Revolutionary Financial Networks Not Revolutionary
from the credit-check dept
The rise of sites like Craigslist and eBay have shown that commerce can happen without the middlemen and brokers that add costs to a transaction. Naturally, some are tempted to apply the same theory to financial services, not just with payments (like PayPal), but to borrowing and lending. One new project, Ripple, has the ambitious goal of creating a new monetary system out of IOUs. As an example they give, you could transfer the $10 a friend owes you to a third party in exchange for some service, like a haircut. The idea is that if enough people join, it becomes like a social network where people can tally and transfer personal debts. The problem is that it's hard enough to collect an IOU when it's your roommate or a friend -- what incentive does the haircutter have to take on someone else's risk?

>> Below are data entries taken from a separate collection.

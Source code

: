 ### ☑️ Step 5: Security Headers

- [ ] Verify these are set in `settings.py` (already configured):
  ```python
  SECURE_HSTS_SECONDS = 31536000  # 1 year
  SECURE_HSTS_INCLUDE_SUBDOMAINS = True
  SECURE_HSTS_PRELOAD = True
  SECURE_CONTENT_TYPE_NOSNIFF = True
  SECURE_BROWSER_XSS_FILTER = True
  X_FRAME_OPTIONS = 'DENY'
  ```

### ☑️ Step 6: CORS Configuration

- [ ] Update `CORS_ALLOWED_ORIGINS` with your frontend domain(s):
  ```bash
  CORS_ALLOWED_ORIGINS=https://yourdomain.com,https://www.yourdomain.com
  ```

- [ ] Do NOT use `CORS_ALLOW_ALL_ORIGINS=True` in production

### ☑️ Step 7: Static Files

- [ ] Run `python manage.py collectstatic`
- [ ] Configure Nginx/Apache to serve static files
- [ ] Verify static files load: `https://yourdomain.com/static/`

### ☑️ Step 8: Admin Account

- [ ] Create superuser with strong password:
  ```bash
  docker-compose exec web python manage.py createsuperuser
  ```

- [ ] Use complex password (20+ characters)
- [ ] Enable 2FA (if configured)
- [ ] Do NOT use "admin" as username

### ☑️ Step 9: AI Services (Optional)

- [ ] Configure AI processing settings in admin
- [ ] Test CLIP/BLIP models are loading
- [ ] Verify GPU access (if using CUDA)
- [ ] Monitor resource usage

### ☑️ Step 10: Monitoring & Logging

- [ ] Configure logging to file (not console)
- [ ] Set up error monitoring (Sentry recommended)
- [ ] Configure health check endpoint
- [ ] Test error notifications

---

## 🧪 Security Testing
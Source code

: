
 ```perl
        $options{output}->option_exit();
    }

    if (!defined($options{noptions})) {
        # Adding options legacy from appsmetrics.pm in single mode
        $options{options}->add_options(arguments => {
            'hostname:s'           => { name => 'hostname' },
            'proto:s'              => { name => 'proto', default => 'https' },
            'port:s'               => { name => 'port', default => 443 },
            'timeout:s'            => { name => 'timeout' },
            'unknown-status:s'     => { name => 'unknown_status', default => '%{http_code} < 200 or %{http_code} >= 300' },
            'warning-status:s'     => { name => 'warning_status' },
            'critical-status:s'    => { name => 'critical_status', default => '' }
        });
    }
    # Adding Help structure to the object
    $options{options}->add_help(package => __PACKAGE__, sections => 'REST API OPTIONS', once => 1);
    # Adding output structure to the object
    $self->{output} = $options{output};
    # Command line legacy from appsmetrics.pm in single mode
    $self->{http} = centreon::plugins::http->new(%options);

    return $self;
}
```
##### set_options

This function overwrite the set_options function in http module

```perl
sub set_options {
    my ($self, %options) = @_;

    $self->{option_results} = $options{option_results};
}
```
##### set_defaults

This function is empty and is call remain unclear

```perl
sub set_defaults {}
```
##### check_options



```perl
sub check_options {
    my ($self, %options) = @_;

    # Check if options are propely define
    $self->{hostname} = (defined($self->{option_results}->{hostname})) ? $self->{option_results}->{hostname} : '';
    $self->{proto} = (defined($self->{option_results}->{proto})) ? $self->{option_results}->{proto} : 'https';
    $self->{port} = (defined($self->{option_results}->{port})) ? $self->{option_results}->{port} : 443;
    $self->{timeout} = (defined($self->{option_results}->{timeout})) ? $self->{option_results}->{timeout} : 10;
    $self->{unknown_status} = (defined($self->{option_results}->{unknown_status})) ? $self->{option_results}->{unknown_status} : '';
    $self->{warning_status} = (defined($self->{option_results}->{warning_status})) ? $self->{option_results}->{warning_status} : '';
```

Because loan enforcement may prove difficult, it also creates a market in collections that could turn ugly. Imagine if one individual owes several people $50. A third party may step in, offer to buy up all the loans at $0.70 on the dollar, and then "drop in" on the original debtor, aggressively trying to recover the money. This may sound far-fetched, but a system like this will already appeal to people who for whatever reason, are on the margins of the traditional financial system. Ultimately, the problem with this system, or any other one that tries to apply peer-to-peer networking to finance, is that they're re-inventing the wheel; the financial system is already based on individuals and institutions lending to each other, with banks offering services like enforcement and monitoring. If anything, the need to specify to whom the loan is going seems like a major inefficiency, and will relegate these sites only to small niches.